On the Battle Lines in Portland, the ‘Uprising’ Looks Almost Like a Ritual

PORTLAND, ORE. — The two cops standing guard outside the Portland Police Bureau look tired. It’s the 54th consecutive night of the city’s Black Lives Matter protests, and the street-festival-cum-revolution in the small park outside the Oregon federal courthouse has gone largely unmolested by local law enforcement. “The courthouse is basically theirs for most of the day,” one officer admits. “We don’t really move in until they start setting fires.”

The fires don’t start until later in the night. The tone of the daytime occupation is cheerful: The air is thick with the stench of marijuana, and well-dressed college students mingle with septuagenarian ex-hippies sporting tie-dye Bernie shirts, suburban moms, grungy teens, wild-eyed bums and professional activists from the city’s many protest outfits.

An entrepreneurial duo has set up a stand in the middle of the street selling Black Lives Matter shirts and face masks, and another vendor down the way is marketing vegan kebabs.

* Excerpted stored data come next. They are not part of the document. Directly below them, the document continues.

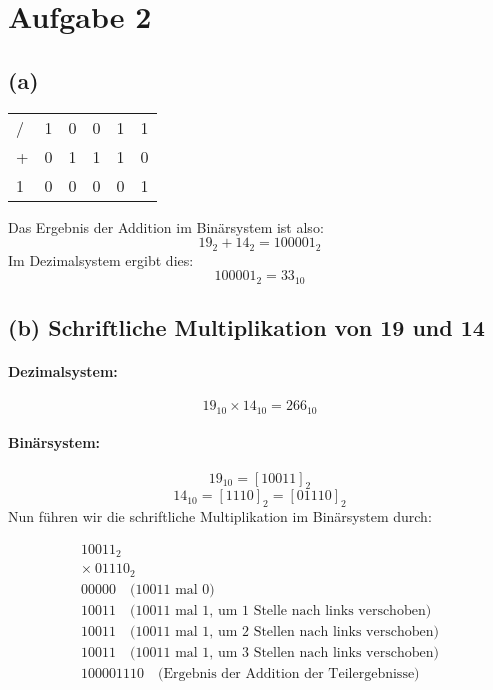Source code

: \documentclass[a4paper]{scrartcl}
\begin{document}
\section*{Aufgabe 2}

\subsection*{(a)}

\begin{table}[H]
  \centering
  \begin{tabular}{llllll}
  / & 1 & 0 & 0 & 1 & 1 \\
  + & 0 & 1 & 1 & 1 & 0 \\
  1 & 0 & 0 & 0 & 0 & 1
  \end{tabular}
  \end{table}

Das Ergebnis der Addition im Binärsystem ist also:
\[
19_2 + 14_2 = 100001_2
\]
Im Dezimalsystem ergibt dies:
\[
100001_2 = 33_{10}
\]

\subsection*{(b) Schriftliche Multiplikation von 19 und 14}

\paragraph{Dezimalsystem:}
\[
19_{10} \times 14_{10} = 266_{10}
\]

\paragraph{Binärsystem:}
\[
19_{10} = [10011]_2
\]
\[
14_{10} = [1110]_2 = [01110]_2
\]
Nun führen wir die schriftliche Multiplikation im Binärsystem durch:

\[
\begin{array}{r}
    10011_2 \\
  \times \ 01110_2 \\
  \hline
     00000 \quad \text{(10011 mal 0)} \\
    10011  \quad \text{(10011 mal 1, um 1 Stelle nach links verschoben)} \\
   10011   \quad \text{(10011 mal 1, um 2 Stellen nach links verschoben)} \\
  10011    \quad \text{(10011 mal 1, um 3 Stellen nach links verschoben)} \\
  \hline
 100001110 \quad \text{(Ergebnis der Addition der Teilergebnisse)} \\
\end{array}
\]
\end{document}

A woman weaves through the crowd handing out water bottles, earplugs and other protest essentials, singing along to the rhythmic bass line of a hip-hop song emanating from a set of speakers on the park’s southeast end (the lyrics are unambiguous: “Cop shot, cop shot, cop shot, cop shot, / Keep shooting my people, / We will shoot back”).

Cops, for their part, are nowhere to be seen; an organizer helping to block off car access to the four-block protest zone tells me that they usually don’t move in until around midnight.

As the demonstrations near their third month, officers and activists have become locked in a nightly choreographed pattern with no visible resolution. For all the revolutionary fervor, the spectacle feels routine.

When the first flash-bang goes off around 11:30, the protesters’ main concern is that the cops’ unusually early arrival is a violation of the unwritten police-protest contract: “What the hell, guys?” yells an indignant demonstrator. “You’re not supposed to be here for another 30 minutes!”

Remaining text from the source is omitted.